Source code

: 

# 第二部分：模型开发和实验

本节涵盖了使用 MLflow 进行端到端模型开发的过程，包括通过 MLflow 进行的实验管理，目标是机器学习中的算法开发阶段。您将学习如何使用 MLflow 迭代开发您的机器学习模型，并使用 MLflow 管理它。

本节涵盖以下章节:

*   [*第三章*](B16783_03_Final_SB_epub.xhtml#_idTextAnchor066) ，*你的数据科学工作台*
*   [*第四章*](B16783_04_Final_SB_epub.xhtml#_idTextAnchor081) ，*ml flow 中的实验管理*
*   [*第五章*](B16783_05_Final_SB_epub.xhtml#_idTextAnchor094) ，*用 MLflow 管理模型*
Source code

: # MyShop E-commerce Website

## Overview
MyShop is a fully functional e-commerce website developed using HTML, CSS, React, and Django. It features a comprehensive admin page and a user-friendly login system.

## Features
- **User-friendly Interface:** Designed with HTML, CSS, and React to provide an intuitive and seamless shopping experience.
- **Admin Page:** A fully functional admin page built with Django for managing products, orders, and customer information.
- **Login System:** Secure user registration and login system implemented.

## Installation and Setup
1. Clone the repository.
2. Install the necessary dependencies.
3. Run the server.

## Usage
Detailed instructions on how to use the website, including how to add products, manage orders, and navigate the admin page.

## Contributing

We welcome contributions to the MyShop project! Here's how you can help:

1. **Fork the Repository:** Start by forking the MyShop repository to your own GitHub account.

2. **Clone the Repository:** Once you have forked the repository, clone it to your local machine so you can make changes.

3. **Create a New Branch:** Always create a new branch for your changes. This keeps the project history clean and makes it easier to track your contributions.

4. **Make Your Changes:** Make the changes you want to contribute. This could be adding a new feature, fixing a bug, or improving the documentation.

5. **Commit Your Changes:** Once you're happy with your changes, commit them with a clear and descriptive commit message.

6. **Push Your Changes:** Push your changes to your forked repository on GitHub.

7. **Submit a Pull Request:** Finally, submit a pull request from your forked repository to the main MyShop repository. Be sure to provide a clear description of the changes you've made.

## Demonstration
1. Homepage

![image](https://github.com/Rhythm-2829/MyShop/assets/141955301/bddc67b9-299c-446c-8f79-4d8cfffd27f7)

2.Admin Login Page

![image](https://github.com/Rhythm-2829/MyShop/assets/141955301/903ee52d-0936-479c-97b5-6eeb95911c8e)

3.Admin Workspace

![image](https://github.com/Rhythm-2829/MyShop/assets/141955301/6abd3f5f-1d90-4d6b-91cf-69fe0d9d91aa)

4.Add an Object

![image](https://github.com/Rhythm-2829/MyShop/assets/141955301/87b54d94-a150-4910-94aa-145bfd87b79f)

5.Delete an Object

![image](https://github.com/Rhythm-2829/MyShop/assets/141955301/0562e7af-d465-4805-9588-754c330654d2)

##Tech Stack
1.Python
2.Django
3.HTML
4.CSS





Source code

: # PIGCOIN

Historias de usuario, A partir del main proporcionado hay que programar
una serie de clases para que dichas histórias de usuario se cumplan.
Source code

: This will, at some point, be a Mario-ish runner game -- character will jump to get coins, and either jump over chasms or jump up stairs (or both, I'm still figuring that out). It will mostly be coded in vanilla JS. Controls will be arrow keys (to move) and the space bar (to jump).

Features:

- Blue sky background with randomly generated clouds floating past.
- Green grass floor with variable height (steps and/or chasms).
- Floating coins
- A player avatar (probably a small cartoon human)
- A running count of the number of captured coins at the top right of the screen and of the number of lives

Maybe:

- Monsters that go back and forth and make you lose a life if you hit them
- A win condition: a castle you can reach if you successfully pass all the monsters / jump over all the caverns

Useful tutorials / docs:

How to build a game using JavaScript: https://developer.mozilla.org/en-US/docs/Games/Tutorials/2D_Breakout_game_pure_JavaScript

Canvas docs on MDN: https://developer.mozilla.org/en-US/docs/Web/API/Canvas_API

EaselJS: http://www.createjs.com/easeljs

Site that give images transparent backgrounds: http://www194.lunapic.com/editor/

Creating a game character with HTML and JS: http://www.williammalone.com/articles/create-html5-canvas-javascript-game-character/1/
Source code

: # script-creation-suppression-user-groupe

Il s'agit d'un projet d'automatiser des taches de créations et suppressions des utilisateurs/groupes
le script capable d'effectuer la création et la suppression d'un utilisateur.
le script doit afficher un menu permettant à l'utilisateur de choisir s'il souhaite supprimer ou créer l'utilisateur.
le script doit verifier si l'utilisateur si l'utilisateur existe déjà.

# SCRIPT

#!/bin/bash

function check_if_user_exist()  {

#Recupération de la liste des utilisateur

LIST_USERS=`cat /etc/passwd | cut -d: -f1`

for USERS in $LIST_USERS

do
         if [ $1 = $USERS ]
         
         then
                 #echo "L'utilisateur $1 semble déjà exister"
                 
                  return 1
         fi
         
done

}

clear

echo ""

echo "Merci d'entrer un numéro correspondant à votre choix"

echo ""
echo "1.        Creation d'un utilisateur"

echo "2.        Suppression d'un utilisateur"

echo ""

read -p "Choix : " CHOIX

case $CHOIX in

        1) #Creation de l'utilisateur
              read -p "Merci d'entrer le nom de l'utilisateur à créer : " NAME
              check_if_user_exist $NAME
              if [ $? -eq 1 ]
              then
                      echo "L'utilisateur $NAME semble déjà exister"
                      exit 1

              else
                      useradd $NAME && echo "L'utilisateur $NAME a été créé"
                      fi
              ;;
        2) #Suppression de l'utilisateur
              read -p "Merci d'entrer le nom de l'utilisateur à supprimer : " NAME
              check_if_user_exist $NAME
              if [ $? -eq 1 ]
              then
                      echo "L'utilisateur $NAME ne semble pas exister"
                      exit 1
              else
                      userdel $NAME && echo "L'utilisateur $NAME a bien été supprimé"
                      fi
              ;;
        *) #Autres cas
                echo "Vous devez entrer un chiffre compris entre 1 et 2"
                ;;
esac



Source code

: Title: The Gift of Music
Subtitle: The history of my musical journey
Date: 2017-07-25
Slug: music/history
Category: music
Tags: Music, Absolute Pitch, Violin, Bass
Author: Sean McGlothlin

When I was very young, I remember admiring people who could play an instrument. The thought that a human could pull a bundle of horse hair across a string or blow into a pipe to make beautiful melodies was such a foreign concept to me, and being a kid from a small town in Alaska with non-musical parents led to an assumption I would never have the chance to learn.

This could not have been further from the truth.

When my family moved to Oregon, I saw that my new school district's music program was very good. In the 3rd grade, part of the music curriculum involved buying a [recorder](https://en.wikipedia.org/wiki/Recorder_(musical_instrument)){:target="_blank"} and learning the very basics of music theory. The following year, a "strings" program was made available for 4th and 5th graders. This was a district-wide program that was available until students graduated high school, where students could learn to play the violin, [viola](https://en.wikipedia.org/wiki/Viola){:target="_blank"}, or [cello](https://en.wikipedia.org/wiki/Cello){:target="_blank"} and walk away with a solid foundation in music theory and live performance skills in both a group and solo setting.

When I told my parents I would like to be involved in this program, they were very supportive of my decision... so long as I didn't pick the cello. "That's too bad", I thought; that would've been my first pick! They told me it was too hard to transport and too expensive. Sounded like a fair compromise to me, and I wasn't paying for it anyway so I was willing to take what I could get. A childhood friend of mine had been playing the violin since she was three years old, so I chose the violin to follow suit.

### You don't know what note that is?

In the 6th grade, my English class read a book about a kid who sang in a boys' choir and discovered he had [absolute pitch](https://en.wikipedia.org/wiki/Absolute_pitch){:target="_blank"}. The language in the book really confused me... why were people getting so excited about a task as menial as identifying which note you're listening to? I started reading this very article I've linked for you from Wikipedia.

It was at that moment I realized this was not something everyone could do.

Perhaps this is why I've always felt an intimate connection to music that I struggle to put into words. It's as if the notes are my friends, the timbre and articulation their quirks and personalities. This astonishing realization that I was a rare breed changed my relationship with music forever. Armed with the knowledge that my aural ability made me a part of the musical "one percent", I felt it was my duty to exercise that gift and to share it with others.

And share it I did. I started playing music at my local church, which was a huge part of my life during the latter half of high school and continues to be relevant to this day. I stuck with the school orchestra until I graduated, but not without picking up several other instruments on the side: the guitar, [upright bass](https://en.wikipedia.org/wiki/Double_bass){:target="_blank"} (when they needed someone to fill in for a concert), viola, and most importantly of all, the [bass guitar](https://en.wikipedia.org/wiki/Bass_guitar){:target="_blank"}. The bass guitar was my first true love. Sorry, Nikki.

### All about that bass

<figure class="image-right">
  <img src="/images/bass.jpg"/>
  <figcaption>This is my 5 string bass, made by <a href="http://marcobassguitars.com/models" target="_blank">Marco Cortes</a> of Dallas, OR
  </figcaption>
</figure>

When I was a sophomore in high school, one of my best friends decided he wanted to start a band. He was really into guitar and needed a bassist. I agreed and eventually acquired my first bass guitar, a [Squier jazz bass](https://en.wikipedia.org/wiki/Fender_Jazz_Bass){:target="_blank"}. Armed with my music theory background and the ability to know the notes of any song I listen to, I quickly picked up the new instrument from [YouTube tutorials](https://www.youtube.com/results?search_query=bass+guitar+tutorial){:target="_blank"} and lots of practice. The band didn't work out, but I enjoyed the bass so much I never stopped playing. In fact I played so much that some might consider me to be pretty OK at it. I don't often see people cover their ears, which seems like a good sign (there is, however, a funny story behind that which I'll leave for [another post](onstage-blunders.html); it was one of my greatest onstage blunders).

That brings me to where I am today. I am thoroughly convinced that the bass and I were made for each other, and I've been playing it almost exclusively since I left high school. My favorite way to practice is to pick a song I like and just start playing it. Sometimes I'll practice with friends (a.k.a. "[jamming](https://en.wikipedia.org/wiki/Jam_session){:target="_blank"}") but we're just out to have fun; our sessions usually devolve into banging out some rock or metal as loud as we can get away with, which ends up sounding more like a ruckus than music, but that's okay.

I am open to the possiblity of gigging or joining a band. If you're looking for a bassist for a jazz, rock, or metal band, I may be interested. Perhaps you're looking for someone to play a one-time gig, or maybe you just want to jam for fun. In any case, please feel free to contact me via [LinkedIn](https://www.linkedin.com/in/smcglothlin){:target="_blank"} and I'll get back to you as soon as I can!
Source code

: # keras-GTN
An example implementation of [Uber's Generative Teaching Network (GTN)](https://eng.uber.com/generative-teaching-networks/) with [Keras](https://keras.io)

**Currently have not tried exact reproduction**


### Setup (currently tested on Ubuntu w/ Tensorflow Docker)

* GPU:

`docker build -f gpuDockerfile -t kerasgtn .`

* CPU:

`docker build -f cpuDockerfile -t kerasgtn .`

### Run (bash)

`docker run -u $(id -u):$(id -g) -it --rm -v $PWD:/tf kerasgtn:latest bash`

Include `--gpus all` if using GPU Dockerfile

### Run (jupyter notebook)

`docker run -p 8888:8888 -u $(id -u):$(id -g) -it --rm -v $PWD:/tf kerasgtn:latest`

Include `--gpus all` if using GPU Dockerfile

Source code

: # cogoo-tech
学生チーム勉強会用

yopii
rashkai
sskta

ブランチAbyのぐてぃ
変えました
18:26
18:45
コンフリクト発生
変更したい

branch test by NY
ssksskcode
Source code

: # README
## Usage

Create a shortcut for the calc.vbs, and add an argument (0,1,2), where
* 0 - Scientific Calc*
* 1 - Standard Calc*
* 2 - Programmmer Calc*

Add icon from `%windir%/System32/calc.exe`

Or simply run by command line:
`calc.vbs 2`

__Work required__.
Retype only this portion of the data above: the line containing "1. Clone the repository.", the line containing "## Demonstration", and all lines between them, exactly.

__Response to the exercise__.
1. Clone the repository.
2. Install the necessary dependencies.
3. Run the server.

## Usage
Detailed instructions on how to use the website, including how to add products, manage orders, and navigate the admin page.

## Contributing

We welcome contributions to the MyShop project! Here's how you can help:

1. **Fork the Repository:** Start by forking the MyShop repository to your own GitHub account.

2. **Clone the Repository:** Once you have forked the repository, clone it to your local machine so you can make changes.

3. **Create a New Branch:** Always create a new branch for your changes. This keeps the project history clean and makes it easier to track your contributions.

4. **Make Your Changes:** Make the changes you want to contribute. This could be adding a new feature, fixing a bug, or improving the documentation.

5. **Commit Your Changes:** Once you're happy with your changes, commit them with a clear and descriptive commit message.

6. **Push Your Changes:** Push your changes to your forked repository on GitHub.

7. **Submit a Pull Request:** Finally, submit a pull request from your forked repository to the main MyShop repository. Be sure to provide a clear description of the changes you've made.

## Demonstration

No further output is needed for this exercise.